··· Dataset content ···

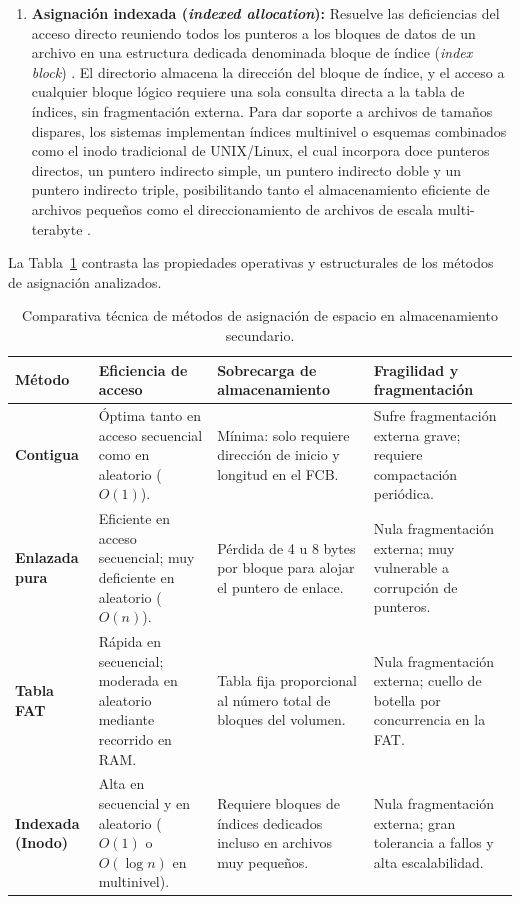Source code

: \documentclass[12pt]{article}
\begin{document}
\begin{enumerate}[noitemsep, topsep=2pt]
    \item \textbf{Asignación indexada (\textit{indexed allocation}):} Resuelve las deficiencias del acceso directo reuniendo todos los punteros a los bloques de datos de un archivo en una estructura dedicada denominada bloque de índice (\textit{index block}) \parencite[\S 11.4.3, p.\ 385]{silberschatz2006fundamentos}. El directorio almacena la dirección del bloque de índice, y el acceso a cualquier bloque lógico requiere una sola consulta directa a la tabla de índices, sin fragmentación externa. Para dar soporte a archivos de tamaños dispares, los sistemas implementan índices multinivel o esquemas combinados como el inodo tradicional de UNIX/Linux, el cual incorpora doce punteros directos, un puntero indirecto simple, un puntero indirecto doble y un puntero indirecto triple, posibilitando tanto el almacenamiento eficiente de archivos pequeños como el direccionamiento de archivos de escala multi-terabyte \parencite[\S 11.4.3, pp.\ 386--387]{silberschatz2006fundamentos}.
\end{enumerate}

La Tabla~\ref{tab:comparativaMetodosAsignacion} contrasta las propiedades operativas y estructurales de los métodos de asignación analizados.

\begin{table}[H]
\centering
\footnotesize
\renewcommand{\arraystretch}{1.0}
\renewcommand{\tabularxcolumn}[1]{m{#1}}
\setlength{\emergencystretch}{2em}
\caption{Comparativa técnica de métodos de asignación de espacio en almacenamiento secundario.}
\label{tab:comparativaMetodosAsignacion}
\begin{tabularx}{\textwidth}{>{\centering\arraybackslash}m{2.4cm} X X X}
\toprule
\textbf{Método} & \textbf{Eficiencia de acceso} & \textbf{Sobrecarga de almacenamiento} & \textbf{Fragilidad y fragmentación} \\
\midrule
\textbf{Contigua} & Óptima tanto en acceso secuencial como en aleatorio ($O(1)$). & Mínima: solo requiere dirección de inicio y longitud en el FCB. & Sufre fragmentación externa grave; requiere compactación periódica. \\
\addlinespace
\textbf{Enlazada pura} & Eficiente en acceso secuencial; muy deficiente en aleatorio ($O(n)$). & Pérdida de 4 u 8 bytes por bloque para alojar el puntero de enlace. & Nula fragmentación externa; muy vulnerable a corrupción de punteros. \\
\addlinespace
\textbf{Tabla FAT} & Rápida en secuencial; moderada en aleatorio mediante recorrido en RAM. & Tabla fija proporcional al número total de bloques del volumen. & Nula fragmentación externa; cuello de botella por concurrencia en la FAT. \\
\addlinespace
\textbf{Indexada (Inodo)} & Alta en secuencial y en aleatorio ($O(1)$ o $O(\log n)$ en multinivel). & Requiere bloques de índices dedicados incluso en archivos muy pequeños. & Nula fragmentación externa; gran tolerancia a fallos y alta escalabilidad. \\
\bottomrule
\end{tabularx}
\end{table}
\end{document}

···

Problem to work on: Your answer should consist of every line from the entries that holds "externa".

Output below:
    \item \textbf{Asignación indexada (\textit{indexed allocation}):} Resuelve las deficiencias del acceso directo reuniendo todos los punteros a los bloques de datos de un archivo en una estructura dedicada denominada bloque de índice (\textit{index block}) \parencite[\S 11.4.3, p.\ 385]{silberschatz2006fundamentos}. El directorio almacena la dirección del bloque de índice, y el acceso a cualquier bloque lógico requiere una sola consulta directa a la tabla de índices, sin fragmentación externa. Para dar soporte a archivos de tamaños dispares, los sistemas implementan índices multinivel o esquemas combinados como el inodo tradicional de UNIX/Linux, el cual incorpora doce punteros directos, un puntero indirecto simple, un puntero indirecto doble y un puntero indirecto triple, posibilitando tanto el almacenamiento eficiente de archivos pequeños como el direccionamiento de archivos de escala multi-terabyte \parencite[\S 11.4.3, pp.\ 386--387]{silberschatz2006fundamentos}.
\textbf{Contigua} & Óptima tanto en acceso secuencial como en aleatorio ($O(1)$). & Mínima: solo requiere dirección de inicio y longitud en el FCB. & Sufre fragmentación externa grave; requiere compactación periódica. \\
\textbf{Enlazada pura} & Eficiente en acceso secuencial; muy deficiente en aleatorio ($O(n)$). & Pérdida de 4 u 8 bytes por bloque para alojar el puntero de enlace. & Nula fragmentación externa; muy vulnerable a corrupción de punteros. \\
\textbf{Tabla FAT} & Rápida en secuencial; moderada en aleatorio mediante recorrido en RAM. & Tabla fija proporcional al número total de bloques del volumen. & Nula fragmentación externa; cuello de botella por concurrencia en la FAT. \\
\textbf{Indexada (Inodo)} & Alta en secuencial y en aleatorio ($O(1)$ o $O(\log n)$ en multinivel). & Requiere bloques de índices dedicados incluso en archivos muy pequeños. & Nula fragmentación externa; gran tolerancia a fallos y alta escalabilidad. \\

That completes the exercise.